Work instructions:
Go through the material and copy each line in which the word "插件的配置文件" shows up.

>>

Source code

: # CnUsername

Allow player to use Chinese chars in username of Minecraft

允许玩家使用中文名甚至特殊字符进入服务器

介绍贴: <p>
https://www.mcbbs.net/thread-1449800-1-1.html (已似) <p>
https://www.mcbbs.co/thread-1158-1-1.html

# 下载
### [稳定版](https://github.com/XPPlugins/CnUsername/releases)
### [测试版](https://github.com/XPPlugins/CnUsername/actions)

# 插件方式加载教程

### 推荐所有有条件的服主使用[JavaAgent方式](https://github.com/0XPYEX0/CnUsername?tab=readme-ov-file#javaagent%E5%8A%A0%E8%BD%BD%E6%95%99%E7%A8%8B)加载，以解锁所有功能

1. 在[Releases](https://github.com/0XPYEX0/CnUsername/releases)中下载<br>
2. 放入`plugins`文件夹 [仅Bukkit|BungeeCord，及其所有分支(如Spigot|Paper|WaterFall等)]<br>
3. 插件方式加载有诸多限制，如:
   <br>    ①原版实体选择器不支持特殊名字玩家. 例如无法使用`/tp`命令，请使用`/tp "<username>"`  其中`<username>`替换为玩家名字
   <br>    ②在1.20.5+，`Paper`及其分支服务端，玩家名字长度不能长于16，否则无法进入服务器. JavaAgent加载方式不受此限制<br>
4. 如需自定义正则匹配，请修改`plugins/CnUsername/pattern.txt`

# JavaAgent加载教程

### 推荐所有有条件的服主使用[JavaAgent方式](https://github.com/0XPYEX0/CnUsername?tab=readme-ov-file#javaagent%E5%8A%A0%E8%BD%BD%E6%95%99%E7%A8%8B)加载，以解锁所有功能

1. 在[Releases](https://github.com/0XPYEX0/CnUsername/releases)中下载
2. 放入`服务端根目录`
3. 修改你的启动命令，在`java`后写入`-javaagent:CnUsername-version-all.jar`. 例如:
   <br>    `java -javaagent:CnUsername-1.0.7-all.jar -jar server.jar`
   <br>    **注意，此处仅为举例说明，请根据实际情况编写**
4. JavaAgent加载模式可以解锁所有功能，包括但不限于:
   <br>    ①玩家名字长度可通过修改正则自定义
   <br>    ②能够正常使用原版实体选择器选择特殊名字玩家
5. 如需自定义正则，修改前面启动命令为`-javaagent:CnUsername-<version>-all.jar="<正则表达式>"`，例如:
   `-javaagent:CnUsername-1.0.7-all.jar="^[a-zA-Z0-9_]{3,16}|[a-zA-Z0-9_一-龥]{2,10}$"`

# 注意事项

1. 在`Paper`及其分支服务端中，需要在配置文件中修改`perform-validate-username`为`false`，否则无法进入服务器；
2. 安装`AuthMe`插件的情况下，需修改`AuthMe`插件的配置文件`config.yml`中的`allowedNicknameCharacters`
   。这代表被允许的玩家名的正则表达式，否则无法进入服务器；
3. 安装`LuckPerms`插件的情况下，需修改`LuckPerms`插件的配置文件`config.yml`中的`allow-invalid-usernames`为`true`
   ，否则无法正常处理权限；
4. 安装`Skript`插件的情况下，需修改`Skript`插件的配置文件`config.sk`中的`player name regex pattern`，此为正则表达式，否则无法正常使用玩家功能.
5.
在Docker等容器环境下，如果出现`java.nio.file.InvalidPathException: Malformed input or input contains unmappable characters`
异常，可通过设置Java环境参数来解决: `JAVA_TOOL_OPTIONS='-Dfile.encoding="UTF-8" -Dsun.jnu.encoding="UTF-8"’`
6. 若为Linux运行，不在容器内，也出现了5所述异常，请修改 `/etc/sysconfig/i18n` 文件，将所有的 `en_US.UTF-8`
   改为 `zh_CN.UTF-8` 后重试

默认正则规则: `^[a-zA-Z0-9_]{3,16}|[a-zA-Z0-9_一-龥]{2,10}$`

<<

Completed exercise:
2. 安装`AuthMe`插件的情况下，需修改`AuthMe`插件的配置文件`config.yml`中的`allowedNicknameCharacters`
3. 安装`LuckPerms`插件的情况下，需修改`LuckPerms`插件的配置文件`config.yml`中的`allow-invalid-usernames`为`true`
4. 安装`Skript`插件的情况下，需修改`Skript`插件的配置文件`config.sk`中的`player name regex pattern`，此为正则表达式，否则无法正常使用玩家功能.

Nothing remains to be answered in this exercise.